Either way, it was the Empathy of the Supreme Court for the difference in Empathy towards Blacks and whites, both victims and assailants, that lead to the overturning of the death penalty. A few months after the Supreme Court's decision to overturn the death penalty, one of my coworkers, a kindly white gentleman who was just a few years short of retirement, was decrying the Supreme Court's decision to me. I explained that the reason was that three quarters of the death row inmates in the country were Black men convicted of raping white women, while the other convict/victim race combinations were treated differently. He smiled his all knowing smile just before dropping one of those pearls of wisdom that one only obtains in the latter years of life and said, "You are probably too young to understand, but it is much more traumatic to be raped by Black man than a white man, especially if you are white". I was flabbergasted at the Empathy quota that white rape victims of Black men received from my coworker (and apparently from judges and juries) and the small quota of Empathy that other rape victims received from my coworker, judges and juries. Many decry quotas when used to level the playing field for employment or educational placement, but few complain of the way quotas seem to be used for Empathy distribution.

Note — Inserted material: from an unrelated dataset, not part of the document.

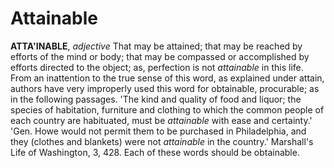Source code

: # Attainable

**ATTA'INABLE**, _adjective_ That may be attained; that may be reached by efforts of the mind or body; that may be compassed or accomplished by efforts directed to the object; as, perfection is not _attainable_ in this life. From an inattention to the true sense of this word, as explained under attain, authors have very improperly used this word for obtainable, procurable; as in the following passages. 'The kind and quality of food and liquor; the species of habitation, furniture and clothing to which the common people of each country are habituated, must be _attainable_ with ease and certainty.' 'Gen. Howe would not permit them to be purchased in Philadelphia, and they (clothes and blankets) were not _attainable_ in the country.' Marshall's Life of Washington, 3, 428. Each of these words should be obtainable.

In the paragraph on the disappearance of Maddy McCann, I mentioned that I was angry at the parents, but I am also angry at the way Empathy, both bad and good are distributed. I may also seem to be angry at white people for their Empathy quota system. But I am more frustrated than angry. My son tells me, "It is natural to identify with people most like yourself" and I also understand that it may be natural to identify most easily with people who look like you, who live in the same locality or same country or who speak the same language as you, but that should not be to the exclusion of people who are different. Maybe all people need to not allow Empathy, the kind of Empathy that I call bad to see so much of ourselves in people who most resemble us. Especially if that excludes having Empathy for people who don't resemble us as closely.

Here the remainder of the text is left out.